(Stored data)
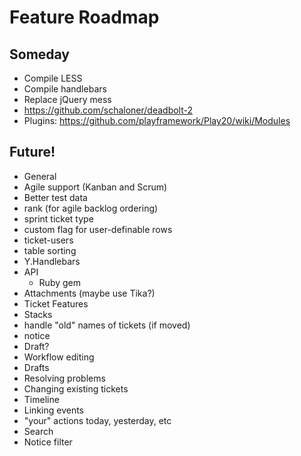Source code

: # Feature Roadmap

## Someday
 * Compile LESS
 * Compile handlebars
 * Replace jQuery mess
 * https://github.com/schaloner/deadbolt-2
 * Plugins: https://github.com/playframework/Play20/wiki/Modules

## Future!
 * General
  * Agile support (Kanban and Scrum)
  * Better test data
  * rank (for agile backlog ordering)
  * sprint ticket type
  * custom flag for user-definable rows
  * ticket-users
  * table sorting
  * Y.Handlebars
  * API
    * Ruby gem
  * Attachments (maybe use Tika?)
 * Ticket Features
  * Stacks
  * handle "old" names of tickets (if moved)
  * notice
  * Draft?
 * Workflow editing
  * Drafts
  * Resolving problems
  * Changing existing tickets
 * Timeline
  * Linking events
  * "your" actions today, yesterday, etc
 * Search
  * Notice filter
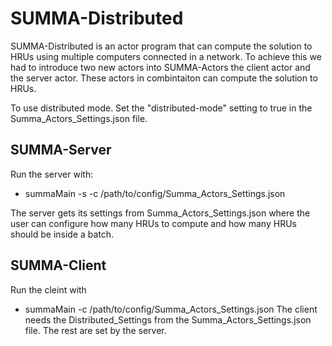 # SUMMA-Distributed
SUMMA-Distributed is an actor program that can compute the solution to HRUs using multiple computers connected in a network.
To achieve this we had to introduce two new actors into SUMMA-Actors the client actor and the server actor. These actors in combintaiton can 
compute the solution to HRUs.

To use distributed mode. Set the "distributed-mode" setting to true in the Summa_Actors_Settings.json file.

## SUMMA-Server
Run the server with:
 - summaMain -s -c /path/to/config/Summa_Actors_Settings.json

The server gets its settings from Summa_Actors_Settings.json where the user can configure how many HRUs to compute and how many HRUs should be inside a batch.

## SUMMA-Client
Run the cleint with
 - summaMain -c /path/to/config/Summa_Actors_Settings.json
 The client needs the Distributed_Settings from the Summa_Actors_Settings.json file. The rest are set by the server.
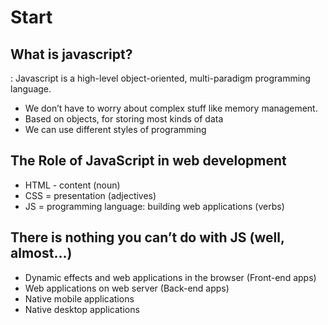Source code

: # Start

## What is javascript?

: Javascript is a high-level object-oriented, multi-paradigm programming language.

-   We don’t have to worry about complex stuff like memory management.
-   Based on objects, for storing most kinds of data
-   We can use different styles of programming

## The Role of JavaScript in web development

-   HTML - content (noun)
-   CSS = presentation (adjectives)
-   JS = programming language: building web applications (verbs)

## There is nothing you can’t do with JS (well, almost…)

-   Dynamic effects and web applications in the browser (Front-end apps)
-   Web applications on web server (Back-end apps)
-   Native mobile applications
-   Native desktop applications
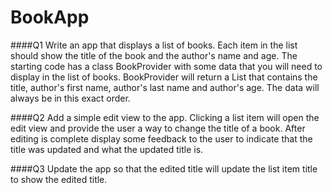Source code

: # BookApp

####Q1
Write an app that displays a list of books. Each item in the list should show the title of the book and the author's name and age. The starting code has a class BookProvider with some data that you will need to display in the list of books. BookProvider will return a List<String> that contains the title, author's first name, author's last name and author's age. The data will always be in this exact order.

####Q2
Add a simple edit view to the app. Clicking a list item will open the edit view and provide the user a way to change the title of a book. After editing is complete display some feedback to the user to indicate that the title was updated and what the updated title is.

####Q3
Update the app so that the edited title will update the list item title to show the edited title.
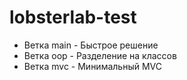 # lobsterlab-test

- Ветка main - Быстрое решение
- Ветка oop - Разделение на классов
- Ветка mvc - Минимальный MVC
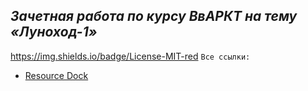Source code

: ## _Зачетная работа по курсу ВвАРКТ на тему «Луноход-1»_
https://img.shields.io/badge/License-MIT-red
`Все ссылки:`
- [Resource Dock](https://docs.google.com/document/d/1ijbliiQDuWv82LZRNR8_xXNfqQRsLWGklXxbIRIdllM/edit)
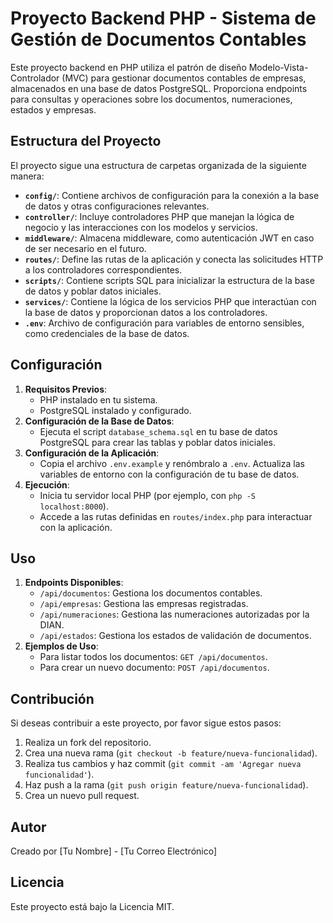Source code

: # Proyecto Backend PHP - Sistema de Gestión de Documentos Contables

Este proyecto backend en PHP utiliza el patrón de diseño Modelo-Vista-Controlador (MVC) para gestionar documentos contables de empresas, almacenados en una base de datos PostgreSQL. Proporciona endpoints para consultas y operaciones sobre los documentos, numeraciones, estados y empresas.

## Estructura del Proyecto

El proyecto sigue una estructura de carpetas organizada de la siguiente manera:

- **`config/`**: Contiene archivos de configuración para la conexión a la base de datos y otras configuraciones relevantes.
- **`controller/`**: Incluye controladores PHP que manejan la lógica de negocio y las interacciones con los modelos y servicios.
- **`middleware/`**: Almacena middleware, como autenticación JWT en caso de ser necesario en el futuro.
- **`routes/`**: Define las rutas de la aplicación y conecta las solicitudes HTTP a los controladores correspondientes.
- **`scripts/`**: Contiene scripts SQL para inicializar la estructura de la base de datos y poblar datos iniciales.
- **`services/`**: Contiene la lógica de los servicios PHP que interactúan con la base de datos y proporcionan datos a los controladores.
- **`.env`**: Archivo de configuración para variables de entorno sensibles, como credenciales de la base de datos.

## Configuración

1. **Requisitos Previos**:
   - PHP instalado en tu sistema.
   - PostgreSQL instalado y configurado.
2. **Configuración de la Base de Datos**:
   - Ejecuta el script `database_schema.sql` en tu base de datos PostgreSQL para crear las tablas y poblar datos iniciales.
3. **Configuración de la Aplicación**:
   - Copia el archivo `.env.example` y renómbralo a `.env`. Actualiza las variables de entorno con la configuración de tu base de datos.
4. **Ejecución**:
   - Inicia tu servidor local PHP (por ejemplo, con `php -S localhost:8000`).
   - Accede a las rutas definidas en `routes/index.php` para interactuar con la aplicación.

## Uso

1. **Endpoints Disponibles**:
   - `/api/documentos`: Gestiona los documentos contables.
   - `/api/empresas`: Gestiona las empresas registradas.
   - `/api/numeraciones`: Gestiona las numeraciones autorizadas por la DIAN.
   - `/api/estados`: Gestiona los estados de validación de documentos.
2. **Ejemplos de Uso**:
   - Para listar todos los documentos: `GET /api/documentos`.
   - Para crear un nuevo documento: `POST /api/documentos`.

## Contribución

Si deseas contribuir a este proyecto, por favor sigue estos pasos:

1. Realiza un fork del repositorio.
2. Crea una nueva rama (`git checkout -b feature/nueva-funcionalidad`).
3. Realiza tus cambios y haz commit (`git commit -am 'Agregar nueva funcionalidad'`).
4. Haz push a la rama (`git push origin feature/nueva-funcionalidad`).
5. Crea un nuevo pull request.

## Autor

Creado por [Tu Nombre] - [Tu Correo Electrónico]

## Licencia

Este proyecto está bajo la Licencia MIT.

> GOAL OF THE EXERCISE:
An exact restatement of every record is required. Omit the images.

> SOLUTION FOR THIS PROBLEM:
Source code

: # Feature Roadmap

## Someday
 * Compile LESS
 * Compile handlebars
 * Replace jQuery mess
 * https://github.com/schaloner/deadbolt-2
 * Plugins: https://github.com/playframework/Play20/wiki/Modules

## Future!
 * General
  * Agile support (Kanban and Scrum)
  * Better test data
  * rank (for agile backlog ordering)
  * sprint ticket type
  * custom flag for user-definable rows
  * ticket-users
  * table sorting
  * Y.Handlebars
  * API
    * Ruby gem
  * Attachments (maybe use Tika?)
 * Ticket Features
  * Stacks
  * handle "old" names of tickets (if moved)
  * notice
  * Draft?
 * Workflow editing
  * Drafts
  * Resolving problems
  * Changing existing tickets
 * Timeline
  * Linking events
  * "your" actions today, yesterday, etc
 * Search
  * Notice filter
 # SUMMA-Distributed
SUMMA-Distributed is an actor program that can compute the solution to HRUs using multiple computers connected in a network.
To achieve this we had to introduce two new actors into SUMMA-Actors the client actor and the server actor. These actors in combintaiton can 
compute the solution to HRUs.

To use distributed mode. Set the "distributed-mode" setting to true in the Summa_Actors_Settings.json file.

## SUMMA-Server
Run the server with:
 - summaMain -s -c /path/to/config/Summa_Actors_Settings.json

The server gets its settings from Summa_Actors_Settings.json where the user can configure how many HRUs to compute and how many HRUs should be inside a batch.

## SUMMA-Client
Run the cleint with
 - summaMain -c /path/to/config/Summa_Actors_Settings.json
 The client needs the Distributed_Settings from the Summa_Actors_Settings.json file. The rest are set by the server.
Source code

: # Start

## What is javascript?

: Javascript is a high-level object-oriented, multi-paradigm programming language.

-   We don’t have to worry about complex stuff like memory management.
-   Based on objects, for storing most kinds of data
-   We can use different styles of programming

## The Role of JavaScript in web development

-   HTML - content (noun)
-   CSS = presentation (adjectives)
-   JS = programming language: building web applications (verbs)

## There is nothing you can’t do with JS (well, almost…)

-   Dynamic effects and web applications in the browser (Front-end apps)
-   Web applications on web server (Back-end apps)
-   Native mobile applications
-   Native desktop applications
Source code

: # BookApp

####Q1
Write an app that displays a list of books. Each item in the list should show the title of the book and the author's name and age. The starting code has a class BookProvider with some data that you will need to display in the list of books. BookProvider will return a List<String> that contains the title, author's first name, author's last name and author's age. The data will always be in this exact order.

####Q2
Add a simple edit view to the app. Clicking a list item will open the edit view and provide the user a way to change the title of a book. After editing is complete display some feedback to the user to indicate that the title was updated and what the updated title is.

####Q3
Update the app so that the edited title will update the list item title to show the edited title.
 # lobsterlab-test

- Ветка main - Быстрое решение
- Ветка oop - Разделение на классов
- Ветка mvc - Минимальный MVC
Source code

: ## _Зачетная работа по курсу ВвАРКТ на тему «Луноход-1»_
https://img.shields.io/badge/License-MIT-red
`Все ссылки:`
- [Resource Dock](https://docs.google.com/document/d/1ijbliiQDuWv82LZRNR8_xXNfqQRsLWGklXxbIRIdllM/edit)
Source code

: # Proyecto Backend PHP - Sistema de Gestión de Documentos Contables

Este proyecto backend en PHP utiliza el patrón de diseño Modelo-Vista-Controlador (MVC) para gestionar documentos contables de empresas, almacenados en una base de datos PostgreSQL. Proporciona endpoints para consultas y operaciones sobre los documentos, numeraciones, estados y empresas.

## Estructura del Proyecto

El proyecto sigue una estructura de carpetas organizada de la siguiente manera:

- **`config/`**: Contiene archivos de configuración para la conexión a la base de datos y otras configuraciones relevantes.
- **`controller/`**: Incluye controladores PHP que manejan la lógica de negocio y las interacciones con los modelos y servicios.
- **`middleware/`**: Almacena middleware, como autenticación JWT en caso de ser necesario en el futuro.
- **`routes/`**: Define las rutas de la aplicación y conecta las solicitudes HTTP a los controladores correspondientes.
- **`scripts/`**: Contiene scripts SQL para inicializar la estructura de la base de datos y poblar datos iniciales.
- **`services/`**: Contiene la lógica de los servicios PHP que interactúan con la base de datos y proporcionan datos a los controladores.
- **`.env`**: Archivo de configuración para variables de entorno sensibles, como credenciales de la base de datos.

## Configuración

1. **Requisitos Previos**:
   - PHP instalado en tu sistema.
   - PostgreSQL instalado y configurado.
2. **Configuración de la Base de Datos**:
   - Ejecuta el script `database_schema.sql` en tu base de datos PostgreSQL para crear las tablas y poblar datos iniciales.
3. **Configuración de la Aplicación**:
   - Copia el archivo `.env.example` y renómbralo a `.env`. Actualiza las variables de entorno con la configuración de tu base de datos.
4. **Ejecución**:
   - Inicia tu servidor local PHP (por ejemplo, con `php -S localhost:8000`).
   - Accede a las rutas definidas en `routes/index.php` para interactuar con la aplicación.

## Uso

1. **Endpoints Disponibles**:
   - `/api/documentos`: Gestiona los documentos contables.
   - `/api/empresas`: Gestiona las empresas registradas.
   - `/api/numeraciones`: Gestiona las numeraciones autorizadas por la DIAN.
   - `/api/estados`: Gestiona los estados de validación de documentos.
2. **Ejemplos de Uso**:
   - Para listar todos los documentos: `GET /api/documentos`.
   - Para crear un nuevo documento: `POST /api/documentos`.

## Contribución

Si deseas contribuir a este proyecto, por favor sigue estos pasos:

1. Realiza un fork del repositorio.
2. Crea una nueva rama (`git checkout -b feature/nueva-funcionalidad`).
3. Realiza tus cambios y haz commit (`git commit -am 'Agregar nueva funcionalidad'`).
4. Haz push a la rama (`git push origin feature/nueva-funcionalidad`).
5. Crea un nuevo pull request.

## Autor

Creado por [Tu Nombre] - [Tu Correo Electrónico]

## Licencia

Este proyecto está bajo la Licencia MIT.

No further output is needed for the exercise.